June 22 (UPI) — A Friday night swim proved deadly for three young Alabama men who drowned while swimming in dangerous Gulf of Mexico waters in Florida’s Bay County. One day earlier a couple also died from rip currents farther south in the Atlantic Ocean.
The three men arrived at their destination in Panama City Beach on Friday afternoon and went swimming despite flags warning of dangerous waters due to rip currents.
“It is with profound sadness that we announce all three young men that entered the water around 8 p.m. [Friday] and became distressed have passed away,” the Bay County Sheriff’s Department posted on Facebook.
A caller reported three swimmers in distress at 8:11 p.m. EDT Friday, according to the Bay County Sheriff’s Department.
First responders from the sheriff’s department, U.S. Coast Guard, Bay County Emergency Services and the Florida Fish and Wildlife Conservation Commission initiated rescue efforts and recovered the three swimmers.
They were taken to a nearby hospital where the three men were declared dead.
Their names and ages are unreported.
The three young men drowned a day after a couple — Brian Warter, 51, and Erica Wishard, 48 — drowned after a rip current swept them out to sea while swimming in Atlantic coastal waters off Florida’s Hutchinson Island on Thursday.
Hutchinson Island is between Port St. Lucie and Fort Pierce.
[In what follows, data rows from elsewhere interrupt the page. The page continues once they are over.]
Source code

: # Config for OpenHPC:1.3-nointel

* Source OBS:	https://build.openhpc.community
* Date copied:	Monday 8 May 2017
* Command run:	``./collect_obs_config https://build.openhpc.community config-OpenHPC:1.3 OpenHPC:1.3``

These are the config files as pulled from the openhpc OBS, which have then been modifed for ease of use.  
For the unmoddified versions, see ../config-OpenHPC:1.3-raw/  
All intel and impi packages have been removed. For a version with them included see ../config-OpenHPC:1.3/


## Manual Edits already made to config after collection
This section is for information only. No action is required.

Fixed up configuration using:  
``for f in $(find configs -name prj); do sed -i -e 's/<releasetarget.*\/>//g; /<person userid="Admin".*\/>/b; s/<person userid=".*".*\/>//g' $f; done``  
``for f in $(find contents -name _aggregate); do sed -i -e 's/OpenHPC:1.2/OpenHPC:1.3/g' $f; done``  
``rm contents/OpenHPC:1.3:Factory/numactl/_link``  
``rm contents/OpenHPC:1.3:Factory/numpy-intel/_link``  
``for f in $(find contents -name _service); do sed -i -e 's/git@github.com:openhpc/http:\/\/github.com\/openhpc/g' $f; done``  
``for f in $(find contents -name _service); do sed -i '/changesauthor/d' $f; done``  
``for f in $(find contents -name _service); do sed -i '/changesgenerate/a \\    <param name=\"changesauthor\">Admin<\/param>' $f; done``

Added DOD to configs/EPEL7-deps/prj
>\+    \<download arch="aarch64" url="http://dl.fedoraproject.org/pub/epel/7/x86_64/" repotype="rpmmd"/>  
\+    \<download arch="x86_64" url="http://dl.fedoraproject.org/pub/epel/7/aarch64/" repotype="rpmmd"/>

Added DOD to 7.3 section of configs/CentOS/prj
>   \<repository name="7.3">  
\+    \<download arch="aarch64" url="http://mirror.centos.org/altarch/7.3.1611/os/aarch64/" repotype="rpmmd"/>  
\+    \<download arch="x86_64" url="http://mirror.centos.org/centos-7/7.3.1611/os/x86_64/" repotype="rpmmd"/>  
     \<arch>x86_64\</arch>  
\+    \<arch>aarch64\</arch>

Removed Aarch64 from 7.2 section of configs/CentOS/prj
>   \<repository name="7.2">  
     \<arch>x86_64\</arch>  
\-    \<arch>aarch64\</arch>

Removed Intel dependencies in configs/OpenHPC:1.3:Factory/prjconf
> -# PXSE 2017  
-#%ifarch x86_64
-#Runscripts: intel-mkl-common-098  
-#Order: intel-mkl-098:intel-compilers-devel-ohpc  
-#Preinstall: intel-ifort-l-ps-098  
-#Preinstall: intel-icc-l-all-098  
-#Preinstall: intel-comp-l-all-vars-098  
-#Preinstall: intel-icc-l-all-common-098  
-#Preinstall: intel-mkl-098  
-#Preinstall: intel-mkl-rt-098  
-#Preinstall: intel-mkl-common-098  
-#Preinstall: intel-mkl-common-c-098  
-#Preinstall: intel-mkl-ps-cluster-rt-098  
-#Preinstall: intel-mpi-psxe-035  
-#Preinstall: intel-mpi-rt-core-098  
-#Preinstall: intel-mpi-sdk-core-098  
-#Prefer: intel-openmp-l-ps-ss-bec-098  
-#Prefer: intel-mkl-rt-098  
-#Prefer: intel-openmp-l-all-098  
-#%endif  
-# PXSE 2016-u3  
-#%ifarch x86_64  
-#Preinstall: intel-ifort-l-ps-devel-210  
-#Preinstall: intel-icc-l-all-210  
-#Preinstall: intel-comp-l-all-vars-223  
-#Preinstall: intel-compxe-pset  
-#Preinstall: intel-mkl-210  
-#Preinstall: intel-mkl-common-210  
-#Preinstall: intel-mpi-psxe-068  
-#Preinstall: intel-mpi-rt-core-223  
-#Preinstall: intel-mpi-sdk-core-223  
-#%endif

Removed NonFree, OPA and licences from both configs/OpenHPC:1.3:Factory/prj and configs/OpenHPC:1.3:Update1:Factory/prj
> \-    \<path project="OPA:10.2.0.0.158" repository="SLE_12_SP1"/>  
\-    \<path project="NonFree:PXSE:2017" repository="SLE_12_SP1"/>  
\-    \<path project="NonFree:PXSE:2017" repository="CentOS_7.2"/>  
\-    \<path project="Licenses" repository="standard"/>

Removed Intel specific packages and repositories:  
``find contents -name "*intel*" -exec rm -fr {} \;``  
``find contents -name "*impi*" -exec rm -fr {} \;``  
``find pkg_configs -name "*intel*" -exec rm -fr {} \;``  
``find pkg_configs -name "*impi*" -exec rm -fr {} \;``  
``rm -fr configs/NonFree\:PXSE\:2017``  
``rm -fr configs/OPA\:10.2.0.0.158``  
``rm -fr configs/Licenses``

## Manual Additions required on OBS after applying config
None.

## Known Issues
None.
The couple was swimming with two teenage children when they were caught in a rip current that swept them out to sea.
The teens tried to save their parents but were thwarted by the dangerous water conditions.
The five drownings in two days occurred during a week in which Tropical Storm Alberto passed through the southern Gulf of Mexico and made landfall in Mexico.
Alberto is the first named storm of the Atlantic hurrican season.
Tropical storms commonly cause rip currents and other dangerous swimming conditions hundreds of miles away.
The National Oceanic and Atmospheric Administration defines rip currents as “powerful, narrow channels of fast-moving water” that are prominent in coastal areas and along the Great Lakes.